Collected data:
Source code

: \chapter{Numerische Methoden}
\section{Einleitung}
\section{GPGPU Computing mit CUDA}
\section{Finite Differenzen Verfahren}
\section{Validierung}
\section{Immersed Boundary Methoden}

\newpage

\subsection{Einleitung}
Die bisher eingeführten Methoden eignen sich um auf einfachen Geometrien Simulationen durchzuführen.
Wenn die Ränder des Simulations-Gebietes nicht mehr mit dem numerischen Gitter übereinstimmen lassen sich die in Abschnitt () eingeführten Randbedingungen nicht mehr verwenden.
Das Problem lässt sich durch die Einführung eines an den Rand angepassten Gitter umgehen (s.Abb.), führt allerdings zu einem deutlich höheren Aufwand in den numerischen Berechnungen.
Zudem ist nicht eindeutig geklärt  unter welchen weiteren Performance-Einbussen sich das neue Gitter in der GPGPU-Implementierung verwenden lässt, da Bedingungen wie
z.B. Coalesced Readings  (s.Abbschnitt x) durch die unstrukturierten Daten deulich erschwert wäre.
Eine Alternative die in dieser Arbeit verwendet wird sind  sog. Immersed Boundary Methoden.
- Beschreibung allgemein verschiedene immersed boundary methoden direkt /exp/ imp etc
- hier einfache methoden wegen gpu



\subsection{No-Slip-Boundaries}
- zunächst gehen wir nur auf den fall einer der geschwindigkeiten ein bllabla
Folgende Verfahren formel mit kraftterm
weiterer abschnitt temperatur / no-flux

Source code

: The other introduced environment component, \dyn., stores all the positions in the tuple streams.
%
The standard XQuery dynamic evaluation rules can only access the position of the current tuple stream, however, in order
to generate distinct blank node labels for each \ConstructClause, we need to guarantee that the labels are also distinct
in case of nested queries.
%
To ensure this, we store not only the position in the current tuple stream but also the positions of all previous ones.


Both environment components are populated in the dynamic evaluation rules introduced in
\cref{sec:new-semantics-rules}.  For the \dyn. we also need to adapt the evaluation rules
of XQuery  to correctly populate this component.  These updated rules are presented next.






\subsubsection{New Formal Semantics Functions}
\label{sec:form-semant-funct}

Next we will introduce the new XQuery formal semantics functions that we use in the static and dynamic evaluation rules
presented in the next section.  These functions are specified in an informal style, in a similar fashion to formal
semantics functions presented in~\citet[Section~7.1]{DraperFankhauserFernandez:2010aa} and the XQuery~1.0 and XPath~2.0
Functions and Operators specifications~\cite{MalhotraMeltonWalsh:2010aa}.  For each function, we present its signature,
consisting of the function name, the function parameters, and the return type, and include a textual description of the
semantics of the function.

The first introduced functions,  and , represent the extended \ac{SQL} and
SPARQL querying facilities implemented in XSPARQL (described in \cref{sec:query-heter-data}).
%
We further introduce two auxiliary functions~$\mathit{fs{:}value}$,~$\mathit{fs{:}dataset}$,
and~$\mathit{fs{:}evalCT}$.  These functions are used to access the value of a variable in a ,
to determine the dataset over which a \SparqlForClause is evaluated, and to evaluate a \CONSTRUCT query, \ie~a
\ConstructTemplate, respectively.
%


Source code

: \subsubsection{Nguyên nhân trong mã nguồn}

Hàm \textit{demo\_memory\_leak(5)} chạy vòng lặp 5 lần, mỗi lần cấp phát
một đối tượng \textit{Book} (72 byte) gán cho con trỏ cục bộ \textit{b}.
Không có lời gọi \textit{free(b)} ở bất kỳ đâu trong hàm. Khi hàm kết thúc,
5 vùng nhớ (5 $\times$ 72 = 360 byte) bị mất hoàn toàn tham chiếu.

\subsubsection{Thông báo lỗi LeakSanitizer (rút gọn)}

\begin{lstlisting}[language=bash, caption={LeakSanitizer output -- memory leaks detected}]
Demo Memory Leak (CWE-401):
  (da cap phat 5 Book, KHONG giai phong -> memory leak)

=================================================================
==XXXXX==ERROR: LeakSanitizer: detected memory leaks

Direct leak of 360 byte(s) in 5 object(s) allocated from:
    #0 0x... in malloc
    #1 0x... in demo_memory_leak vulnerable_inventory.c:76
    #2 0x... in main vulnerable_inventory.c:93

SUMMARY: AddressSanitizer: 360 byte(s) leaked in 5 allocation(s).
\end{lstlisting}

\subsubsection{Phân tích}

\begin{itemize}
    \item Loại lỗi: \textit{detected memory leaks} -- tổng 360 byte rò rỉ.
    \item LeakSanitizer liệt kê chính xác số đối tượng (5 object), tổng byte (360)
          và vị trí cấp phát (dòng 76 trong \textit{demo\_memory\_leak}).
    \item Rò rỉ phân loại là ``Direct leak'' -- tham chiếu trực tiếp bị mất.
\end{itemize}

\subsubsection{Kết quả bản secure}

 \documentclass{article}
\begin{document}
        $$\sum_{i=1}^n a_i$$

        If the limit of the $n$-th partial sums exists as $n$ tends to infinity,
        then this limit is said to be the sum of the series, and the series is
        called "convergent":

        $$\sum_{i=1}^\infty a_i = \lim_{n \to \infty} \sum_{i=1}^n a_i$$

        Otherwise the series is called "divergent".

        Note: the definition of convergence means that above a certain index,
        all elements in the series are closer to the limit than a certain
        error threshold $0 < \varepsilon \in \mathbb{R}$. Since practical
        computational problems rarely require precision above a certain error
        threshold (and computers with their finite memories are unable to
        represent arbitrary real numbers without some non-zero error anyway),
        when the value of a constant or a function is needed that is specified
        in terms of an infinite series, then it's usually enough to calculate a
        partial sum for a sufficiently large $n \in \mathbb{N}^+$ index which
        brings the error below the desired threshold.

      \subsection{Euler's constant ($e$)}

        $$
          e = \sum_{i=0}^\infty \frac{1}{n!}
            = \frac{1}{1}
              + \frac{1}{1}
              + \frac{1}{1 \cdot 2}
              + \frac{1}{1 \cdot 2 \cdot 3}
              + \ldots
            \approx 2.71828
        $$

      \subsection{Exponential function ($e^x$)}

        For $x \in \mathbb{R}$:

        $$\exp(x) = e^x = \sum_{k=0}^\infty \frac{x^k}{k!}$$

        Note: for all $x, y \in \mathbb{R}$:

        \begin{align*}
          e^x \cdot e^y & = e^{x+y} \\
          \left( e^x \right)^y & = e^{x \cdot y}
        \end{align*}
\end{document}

*WORK ORDER:* The lines above from the one containing "lần cấp phát" through the one containing "#1 0x... in" are to be set down exactly, and no others.

*RESPONSE TO THE EXERCISE:*
Hàm \textit{demo\_memory\_leak(5)} chạy vòng lặp 5 lần, mỗi lần cấp phát
một đối tượng \textit{Book} (72 byte) gán cho con trỏ cục bộ \textit{b}.
Không có lời gọi \textit{free(b)} ở bất kỳ đâu trong hàm. Khi hàm kết thúc,
5 vùng nhớ (5 $\times$ 72 = 360 byte) bị mất hoàn toàn tham chiếu.

\subsubsection{Thông báo lỗi LeakSanitizer (rút gọn)}

\begin{lstlisting}[language=bash, caption={LeakSanitizer output -- memory leaks detected}]
Demo Memory Leak (CWE-401):
  (da cap phat 5 Book, KHONG giai phong -> memory leak)

=================================================================
==XXXXX==ERROR: LeakSanitizer: detected memory leaks

Direct leak of 360 byte(s) in 5 object(s) allocated from:
    #0 0x... in malloc
    #1 0x... in demo_memory_leak vulnerable_inventory.c:76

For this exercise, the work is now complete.